Kesbangpol Banjar Perkuat Kewaspadaan Dini untuk Antisipasi Hoaks, Radikalisme, dan Konflik Sosial
BANJARTV.COM, BANJARBARU – Badan Kesatuan Bangsa dan Politik (Kesbangpol) Kabupaten Banjar menggelar kegiatan peningkatan kapasitas bidang intelijen dan kewaspadaan dini di Hotel Grand Qin, Banjarbaru, Rabu (6/5/2026).
Kegiatan tersebut dibuka Asisten Pemerintahan dan Kesejahteraan Rakyat Setda Kabupaten Banjar, Rakhmat Dhany, serta diikuti Forum Kerukunan Umat Beragama (FKUB), Forum Kewaspadaan Dini Masyarakat (FKDM), Forum Pembauran Kebangsaan, APDESI, HIPMI, aparat keamanan, dan sejumlah pemangku kepentingan lainnya.
Kegiatan ini bertujuan memperkuat kemampuan deteksi dini terhadap potensi gangguan keamanan dan ketertiban masyarakat di Kabupaten Banjar.
Dalam sambutannya, Rakhmat Dhany mengatakan situasi kebangsaan saat ini berkembang sangat dinamis. Di tengah kemajuan teknologi dan arus informasi, berbagai ancaman, tantangan, hambatan, dan gangguan (ATHG) juga perlu diantisipasi secara serius.
“Perkembangan hoaks, provokasi di media sosial, hingga potensi gesekan sosial di masyarakat harus diantisipasi sejak dini agar tidak berkembang menjadi konflik yang lebih luas,” ujarnya.
Ia menjelaskan, Pemerintah Kabupaten Banjar telah menerbitkan Peraturan Bupati Banjar Nomor 5 Tahun 2024 tentang Penyelenggaraan Kewaspadaan Dini Masyarakat. Regulasi tersebut menjadi landasan dalam memperkuat fungsi deteksi, pencegahan, serta penanganan awal terhadap potensi gangguan keamanan di daerah.

Menurut Rakhmat, menjaga stabilitas wilayah tidak dapat dilakukan pemerintah daerah sendiri.

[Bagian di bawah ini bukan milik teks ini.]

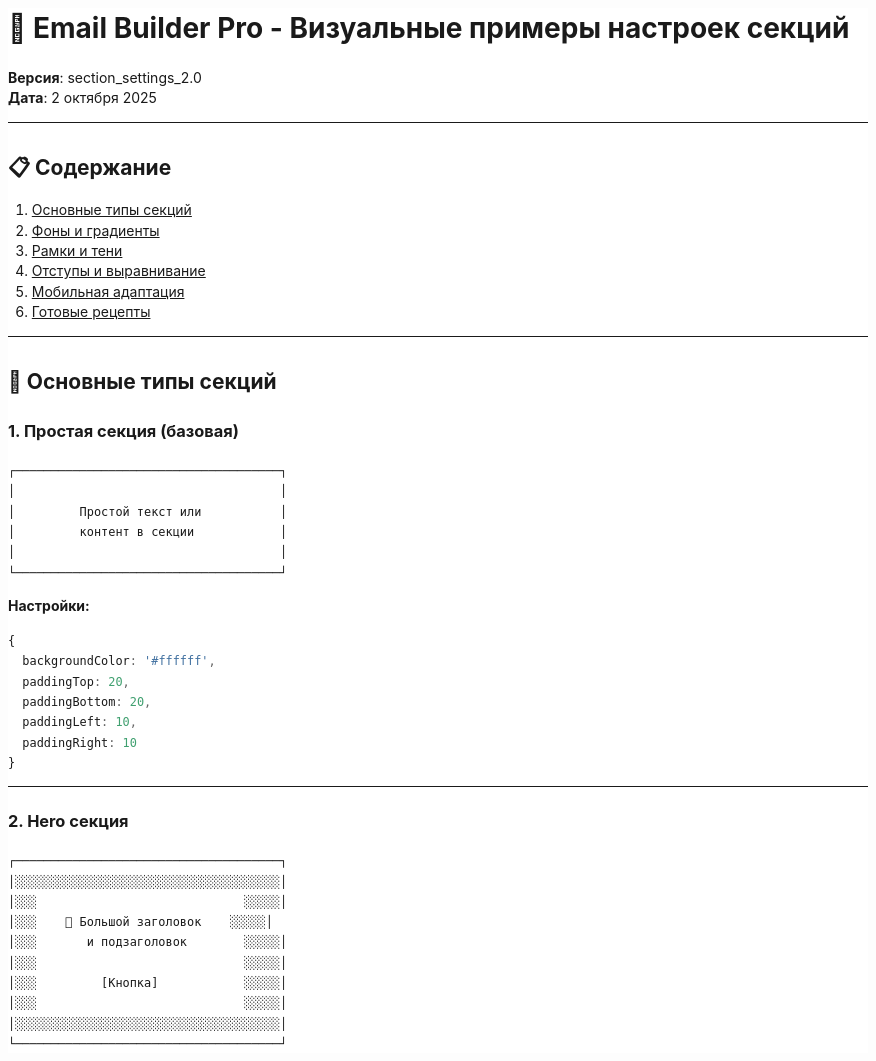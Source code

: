 # 🎨 Email Builder Pro - Визуальные примеры настроек секций

**Версия**: section_settings_2.0  
**Дата**: 2 октября 2025

---

## 📋 Содержание

1. [Основные типы секций](#основные-типы-секций)
2. [Фоны и градиенты](#фоны-и-градиенты)
3. [Рамки и тени](#рамки-и-тени)
4. [Отступы и выравнивание](#отступы-и-выравнивание)
5. [Мобильная адаптация](#мобильная-адаптация)
6. [Готовые рецепты](#готовые-рецепты)

---

## 🎯 Основные типы секций

### 1. Простая секция (базовая)

```
┌─────────────────────────────────────┐
│                                     │
│         Простой текст или           │
│         контент в секции            │
│                                     │
└─────────────────────────────────────┘
```

**Настройки:**
```typescript
{
  backgroundColor: '#ffffff',
  paddingTop: 20,
  paddingBottom: 20,
  paddingLeft: 10,
  paddingRight: 10
}
```

---

### 2. Hero секция

```
┌─────────────────────────────────────┐
│░░░░░░░░░░░░░░░░░░░░░░░░░░░░░░░░░░░░░│
│░░░                             ░░░░░│
│░░░    🚀 Большой заголовок    ░░░░░│
│░░░       и подзаголовок        ░░░░░│
│░░░                             ░░░░░│
│░░░         [Кнопка]            ░░░░░│
│░░░                             ░░░░░│
│░░░░░░░░░░░░░░░░░░░░░░░░░░░░░░░░░░░░░│
└─────────────────────────────────────┘
```
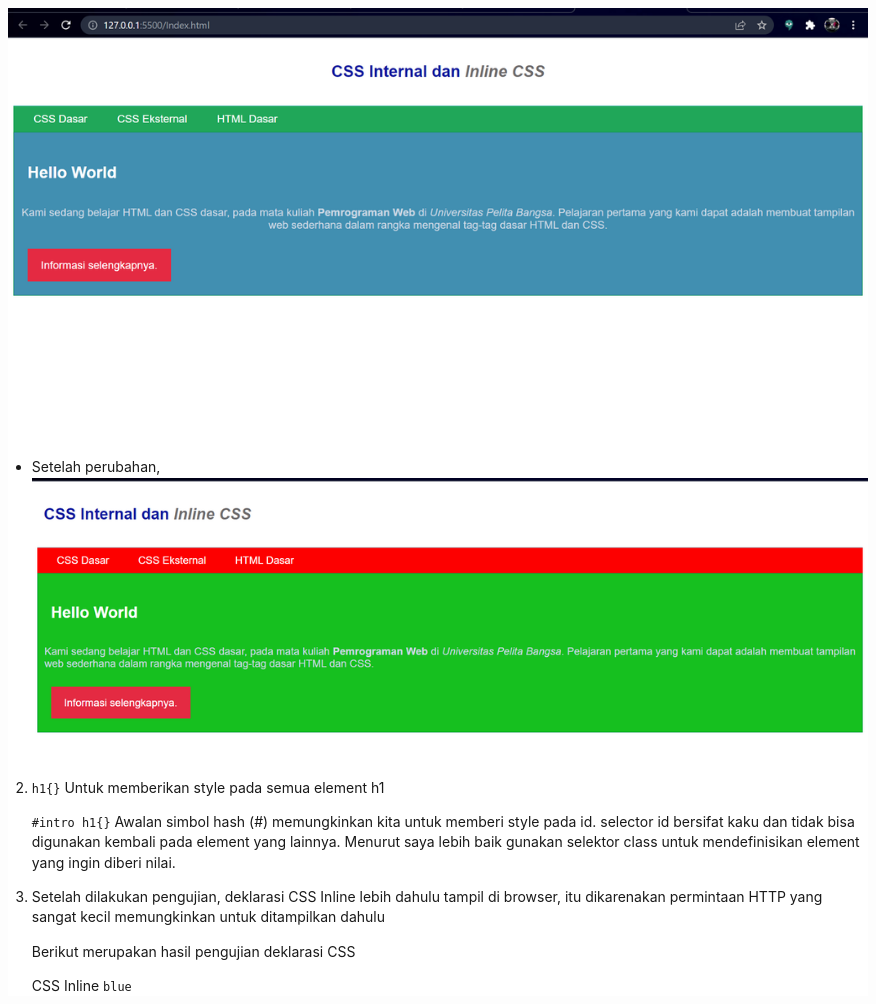 ![foto](foto/pp.png)<br>  
  
  - Setelah perubahan,
![foto](foto/sesudah.png)<br>

2. `h1{}` Untuk memberikan style pada semua element h1

	`#intro h1{}` Awalan simbol hash (#) memungkinkan kita untuk memberi style pada id.
	selector id bersifat kaku dan tidak bisa digunakan kembali pada element yang lainnya. Menurut saya lebih baik gunakan selektor class untuk mendefinisikan element yang ingin diberi nilai.

3. Setelah dilakukan pengujian, deklarasi CSS Inline lebih dahulu tampil di browser, itu dikarenakan permintaan HTTP yang sangat kecil memungkinkan untuk ditampilkan dahulu

	Berikut merupakan hasil pengujian deklarasi CSS

	CSS Inline    `blue`
	  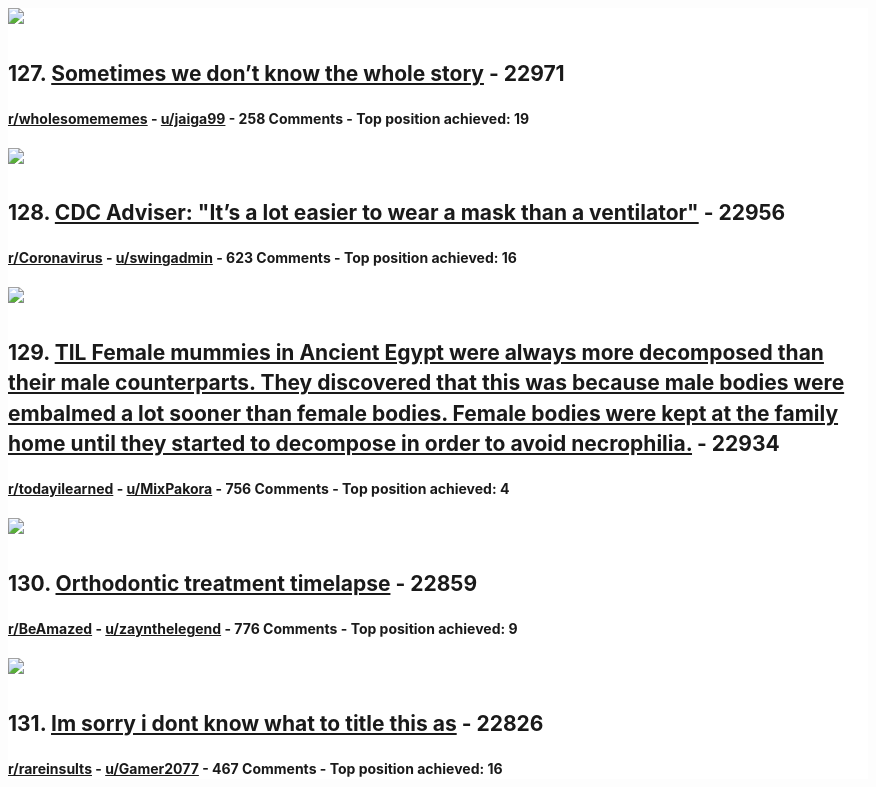 <a href="https://www.huffpost.com/entry/kentucky-democrats-flip-state-senate-suburbs_n_5efb5bf0c5b612083c5366a5?ncid=APPLENEWS00001"><img src="https://b.thumbs.redditmedia.com/Ol-sD5_EMmlL_ozIIbd8KxD22L93WByf0Mk0DD5bKuw.jpg"></img></a>

## 127. [Sometimes we don’t know the whole story](http://reddit.com/r/wholesomememes/comments/hip84h/sometimes_we_dont_know_the_whole_story/) - 22971
#### [r/wholesomememes](http://reddit.com/r/wholesomememes) - [u/jaiga99](http://reddit.com/u/jaiga99) - 258 Comments - Top position achieved: 19

<a href="https://i.redd.it/240518hgd2851.jpg"><img src="https://a.thumbs.redditmedia.com/ru7SaftvRHpNw1-mGmpzQj4OKJFfFbcmEnQQdugIhd0.jpg"></img></a>

## 128. [CDC Adviser: "It’s a lot easier to wear a mask than a ventilator"](http://reddit.com/r/Coronavirus/comments/hil2p8/cdc_adviser_its_a_lot_easier_to_wear_a_mask_than/) - 22956
#### [r/Coronavirus](http://reddit.com/r/Coronavirus) - [u/swingadmin](http://reddit.com/u/swingadmin) - 623 Comments - Top position achieved: 16

<a href="https://www.msnbc.com/deadline-white-house/watch/cdc-adviser-it-s-a-lot-easier-to-wear-a-mask-than-a-ventilator-86379077511"><img src="https://b.thumbs.redditmedia.com/jtMP4RHcj35vh9m1wwUqC1F7_uQlL9p0swq3HmSym3M.jpg"></img></a>

## 129. [TIL Female mummies in Ancient Egypt were always more decomposed than their male counterparts. They discovered that this was because male bodies were embalmed a lot sooner than female bodies. Female bodies were kept at the family home until they started to decompose in order to avoid necrophilia.](http://reddit.com/r/todayilearned/comments/hifl5l/til_female_mummies_in_ancient_egypt_were_always/) - 22934
#### [r/todayilearned](http://reddit.com/r/todayilearned) - [u/MixPakora](http://reddit.com/u/MixPakora) - 756 Comments - Top position achieved: 4

<a href="https://nusadaily.com/en/culture/strange-rituals-in-egypt-making-love-with-a-corpse.html"><img src="https://b.thumbs.redditmedia.com/0YZlaI6q-Q4JxS82fMNDVW9giZJNslrwjUiVqA3N9RE.jpg"></img></a>

## 130. [Orthodontic treatment timelapse](http://reddit.com/r/BeAmazed/comments/hilbza/orthodontic_treatment_timelapse/) - 22859
#### [r/BeAmazed](http://reddit.com/r/BeAmazed) - [u/zaynthelegend](http://reddit.com/u/zaynthelegend) - 776 Comments - Top position achieved: 9

<a href="https://v.redd.it/9fh448oy51851"><img src="https://b.thumbs.redditmedia.com/uh0Rylu48-qyPpgUBp76bGoKoVNHULQTOHIT92OBAsA.jpg"></img></a>

## 131. [Im sorry i dont know what to title this as](http://reddit.com/r/rareinsults/comments/hiqa7e/im_sorry_i_dont_know_what_to_title_this_as/) - 22826
#### [r/rareinsults](http://reddit.com/r/rareinsults) - [u/Gamer2077](http://reddit.com/u/Gamer2077) - 467 Comments - Top position achieved: 16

Diperlukan sinergi lintas sektor bersama TNI, Polri, Badan Intelijen Negara Daerah (BINDA), organisasi kemasyarakatan, hingga tokoh masyarakat.
“Tanpa kerja sama yang erat, sulit bagi kita mendeteksi dan mengatasi potensi bahaya sejak awal,” katanya.
Ia juga menegaskan bahwa kewaspadaan dini bukan hanya menjadi tugas aparat keamanan, melainkan tanggung jawab bersama seluruh elemen masyarakat.
“Intelijen bukan sesuatu yang misterius, tetapi bagian dari kewaspadaan bersama. Ketika melihat potensi radikalisme atau konflik di lingkungan, masyarakat harus berani melapor dan berkoordinasi,” tegasnya.
Sementara itu, Kepala Kesbangpol Kabupaten Banjar, dr. Taufiq Norman Hidayat, mengatakan kegiatan tersebut menyasar organisasi kemasyarakatan yang memiliki basis massa cukup besar di Kabupaten Banjar.
Menurutnya, pelibatan ormas penting untuk memperkuat peran masyarakat dalam mendeteksi dan mencegah potensi konflik sosial.
“Melalui kegiatan ini, kami berharap ormas dapat membantu mengidentifikasi potensi gesekan sosial sehingga dapat dicegah sebelum berkembang menjadi konflik yang lebih besar,” ujarnya.
Taufiq mengungkapkan sejumlah potensi kerawanan yang masih menjadi perhatian di Kabupaten Banjar, di antaranya penyebaran hoaks, paham radikalisme, konflik berbasis agama, hingga peredaran narkoba.
Ia menyebut pada 2025 sempat terjadi gesekan terkait pendirian tempat ibadah yang menjadi perhatian pemerintah daerah. Selain itu, kasus peredaran narkoba juga masih menjadi ancaman serius bagi masyarakat.
“Peredaran narkoba menjadi perhatian serius, termasuk sejumlah kasus besar yang berhasil diungkap aparat penegak hukum,” katanya.
Selain itu, menjelang momentum politik seperti pemilihan kepala desa, potensi konflik sosial dinilai perlu diwaspadai bersama agar situasi tetap kondusif.
Melalui kegiatan tersebut, Kesbangpol Kabupaten Banjar berharap terbangun komunikasi dan koordinasi yang lebih solid antar pemangku kepentingan, mulai dari tingkat desa hingga kabupaten, guna menjaga stabilitas keamanan dan ketertiban masyarakat di Kabupaten Banjar.